- **WHAT IS BEING ASKED**
The expected answer comprises all lines from the entries that contain the string "tabulare".

- **DATA**

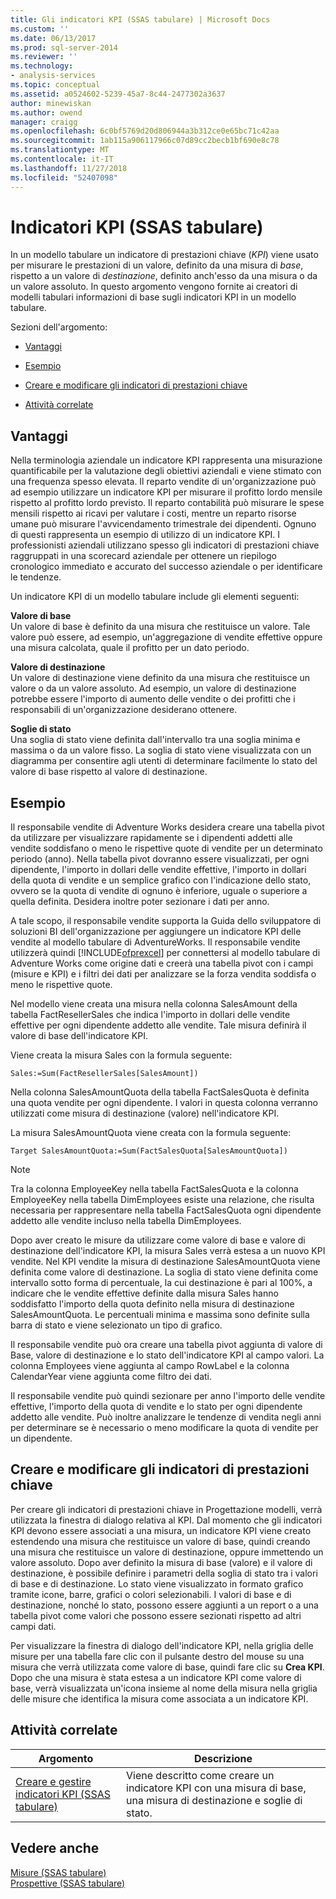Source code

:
 ```yaml
---
title: Gli indicatori KPI (SSAS tabulare) | Microsoft Docs
ms.custom: ''
ms.date: 06/13/2017
ms.prod: sql-server-2014
ms.reviewer: ''
ms.technology:
- analysis-services
ms.topic: conceptual
ms.assetid: a0524602-5239-45a7-8c44-2477302a3637
author: minewiskan
ms.author: owend
manager: craigg
ms.openlocfilehash: 6c0bf5769d20d806944a3b312ce0e65bc71c42aa
ms.sourcegitcommit: 1ab115a906117966c07d89cc2becb1bf690e8c78
ms.translationtype: MT
ms.contentlocale: it-IT
ms.lasthandoff: 11/27/2018
ms.locfileid: "52407098"
---
```

# <a name="kpis-ssas-tabular"></a>Indicatori KPI (SSAS tabulare)
  In un modello tabulare un indicatore di prestazioni chiave (*KPI*) viene usato per misurare le prestazioni di un valore, definito da una misura di *base*, rispetto a un valore di *destinazione*, definito anch'esso da una misura o da un valore assoluto. In questo argomento vengono fornite ai creatori di modelli tabulari informazioni di base sugli indicatori KPI in un modello tabulare.  
  
 Sezioni dell'argomento:  
  
-   [Vantaggi](#bkmk_benefits)  
  
-   [Esempio](#bkmk_example)  
  
-   [Creare e modificare gli indicatori di prestazioni chiave](#bkmk_create)  
  
-   [Attività correlate](#bkmk_related_tasks)  
  
##  <a name="bkmk_benefits"></a> Vantaggi  
 Nella terminologia aziendale un indicatore KPI rappresenta una misurazione quantificabile per la valutazione degli obiettivi aziendali e viene stimato con una frequenza spesso elevata. Il reparto vendite di un'organizzazione può ad esempio utilizzare un indicatore KPI per misurare il profitto lordo mensile rispetto al profitto lordo previsto. Il reparto contabilità può misurare le spese mensili rispetto ai ricavi per valutare i costi, mentre un reparto risorse umane può misurare l'avvicendamento trimestrale dei dipendenti. Ognuno di questi rappresenta un esempio di utilizzo di un indicatore KPI. I professionisti aziendali utilizzano spesso gli indicatori di prestazioni chiave raggruppati in una scorecard aziendale per ottenere un riepilogo cronologico immediato e accurato del successo aziendale o per identificare le tendenze.  
  
 Un indicatore KPI di un modello tabulare include gli elementi seguenti:  
  
 **Valore di base**  
 Un valore di base è definito da una misura che restituisce un valore. Tale valore può essere, ad esempio, un'aggregazione di vendite effettive oppure una misura calcolata, quale il profitto per un dato periodo.  
  
 **Valore di destinazione**  
 Un valore di destinazione viene definito da una misura che restituisce un valore o da un valore assoluto. Ad esempio, un valore di destinazione potrebbe essere l'importo di aumento delle vendite o dei profitti che i responsabili di un'organizzazione desiderano ottenere.  
  
 **Soglie di stato**  
 Una soglia di stato viene definita dall'intervallo tra una soglia minima e massima o da un valore fisso. La soglia di stato viene visualizzata con un diagramma per consentire agli utenti di determinare facilmente lo stato del valore di base rispetto al valore di destinazione.  
  
##  <a name="bkmk_example"></a> Esempio  
 Il responsabile vendite di Adventure Works desidera creare una tabella pivot da utilizzare per visualizzare rapidamente se i dipendenti addetti alle vendite soddisfano o meno le rispettive quote di vendite per un determinato periodo (anno). Nella tabella pivot dovranno essere visualizzati, per ogni dipendente, l'importo in dollari delle vendite effettive, l'importo in dollari della quota di vendite e un semplice grafico con l'indicazione dello stato, ovvero se la quota di vendite di ognuno è inferiore, uguale o superiore a quella definita. Desidera inoltre poter sezionare i dati per anno.  
  
 A tale scopo, il responsabile vendite supporta la Guida dello sviluppatore di soluzioni BI dell'organizzazione per aggiungere un indicatore KPI delle vendite al modello tabulare di AdventureWorks. Il responsabile vendite utilizzerà quindi [!INCLUDE[ofprexcel](../../includes/ofprexcel-md.md)] per connettersi al modello tabulare di Adventure Works come origine dati e creerà una tabella pivot con i campi (misure e KPI) e i filtri dei dati per analizzare se la forza vendita soddisfa o meno le rispettive quote.  
  
 Nel modello viene creata una misura nella colonna SalesAmount della tabella FactResellerSales che indica l'importo in dollari delle vendite effettive per ogni dipendente addetto alle vendite. Tale misura definirà il valore di base dell'indicatore KPI.  
  
 Viene creata la misura Sales con la formula seguente:  
  
```  
Sales:=Sum(FactResellerSales[SalesAmount])  
```  
  
 Nella colonna SalesAmountQuota della tabella FactSalesQuota è definita una quota vendite per ogni dipendente. I valori in questa colonna verranno utilizzati come misura di destinazione (valore) nell'indicatore KPI.  
  
 La misura SalesAmountQuota viene creata con la formula seguente:  
  
```  
Target SalesAmountQuota:=Sum(FactSalesQuota[SalesAmountQuota])  
```  
  
> [!NOTE]  
>  Tra la colonna EmployeeKey nella tabella FactSalesQuota e la colonna EmployeeKey nella tabella DimEmployees esiste una relazione, che risulta necessaria per rappresentare nella tabella FactSalesQuota ogni dipendente addetto alle vendite incluso nella tabella DimEmployees.  
  
 Dopo aver creato le misure da utilizzare come valore di base e valore di destinazione dell'indicatore KPI, la misura Sales verrà estesa a un nuovo KPI vendite. Nel KPI vendite la misura di destinazione SalesAmountQuota viene definita come valore di destinazione. La soglia di stato viene definita come intervallo sotto forma di percentuale, la cui destinazione è pari al 100%, a indicare che le vendite effettive definite dalla misura Sales hanno soddisfatto l'importo della quota definito nella misura di destinazione SalesAmountQuota. Le percentuali minima e massima sono definite sulla barra di stato e viene selezionato un tipo di grafico.  
  
 Il responsabile vendite può ora creare una tabella pivot aggiunta di valore di Base, valore di destinazione e lo stato dell'indicatore KPI al campo valori. La colonna Employees viene aggiunta al campo RowLabel e la colonna CalendarYear viene aggiunta come filtro dei dati.  
  
 Il responsabile vendite può quindi sezionare per anno l'importo delle vendite effettive, l'importo della quota di vendite e lo stato per ogni dipendente addetto alle vendite. Può inoltre analizzare le tendenze di vendita negli anni per determinare se è necessario o meno modificare la quota di vendite per un dipendente.  
  
##  <a name="bkmk_create"></a> Creare e modificare gli indicatori di prestazioni chiave  
 Per creare gli indicatori di prestazioni chiave in Progettazione modelli, verrà utilizzata la finestra di dialogo relativa al KPI. Dal momento che gli indicatori KPI devono essere associati a una misura, un indicatore KPI viene creato estendendo una misura che restituisce un valore di base, quindi creando una misura che restituisce un valore di destinazione, oppure immettendo un valore assoluto. Dopo aver definito la misura di base (valore) e il valore di destinazione, è possibile definire i parametri della soglia di stato tra i valori di base e di destinazione. Lo stato viene visualizzato in formato grafico tramite icone, barre, grafici o colori selezionabili. I valori di base e di destinazione, nonché lo stato, possono essere aggiunti a un report o a una tabella pivot come valori che possono essere sezionati rispetto ad altri campi dati.  
  
 Per visualizzare la finestra di dialogo dell'indicatore KPI, nella griglia delle misure per una tabella fare clic con il pulsante destro del mouse su una misura che verrà utilizzata come valore di base, quindi fare clic su **Crea KPI**. Dopo che una misura è stata estesa a un indicatore KPI come valore di base, verrà visualizzata un'icona insieme al nome della misura nella griglia delle misure che identifica la misura come associata a un indicatore KPI.  
  
##  <a name="bkmk_related_tasks"></a> Attività correlate  
  
|Argomento|Descrizione|  
|-----------|-----------------|  
|[Creare e gestire indicatori KPI &#40;SSAS tabulare&#41;](kpis-ssas-tabular.md)|Viene descritto come creare un indicatore KPI con una misura di base, una misura di destinazione e soglie di stato.|  
  
## <a name="see-also"></a>Vedere anche  
 [Misure &#40;SSAS tabulare&#41;](measures-ssas-tabular.md)   
 [Prospettive &#40;SSAS tabulare&#41;](perspectives-ssas-tabular.md)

- **WRITTEN REPLY**
title: Gli indicatori KPI (SSAS tabulare) | Microsoft Docs
# <a name="kpis-ssas-tabular"></a>Indicatori KPI (SSAS tabulare)
  In un modello tabulare un indicatore di prestazioni chiave (*KPI*) viene usato per misurare le prestazioni di un valore, definito da una misura di *base*, rispetto a un valore di *destinazione*, definito anch'esso da una misura o da un valore assoluto. In questo argomento vengono fornite ai creatori di modelli tabulari informazioni di base sugli indicatori KPI in un modello tabulare.  
 Un indicatore KPI di un modello tabulare include gli elementi seguenti:  
 A tale scopo, il responsabile vendite supporta la Guida dello sviluppatore di soluzioni BI dell'organizzazione per aggiungere un indicatore KPI delle vendite al modello tabulare di AdventureWorks. Il responsabile vendite utilizzerà quindi [!INCLUDE[ofprexcel](../../includes/ofprexcel-md.md)] per connettersi al modello tabulare di Adventure Works come origine dati e creerà una tabella pivot con i campi (misure e KPI) e i filtri dei dati per analizzare se la forza vendita soddisfa o meno le rispettive quote.  
|[Creare e gestire indicatori KPI &#40;SSAS tabulare&#41;](kpis-ssas-tabular.md)|Viene descritto come creare un indicatore KPI con una misura di base, una misura di destinazione e soglie di stato.|  
 [Misure &#40;SSAS tabulare&#41;](measures-ssas-tabular.md)   
 [Prospettive &#40;SSAS tabulare&#41;](perspectives-ssas-tabular.md)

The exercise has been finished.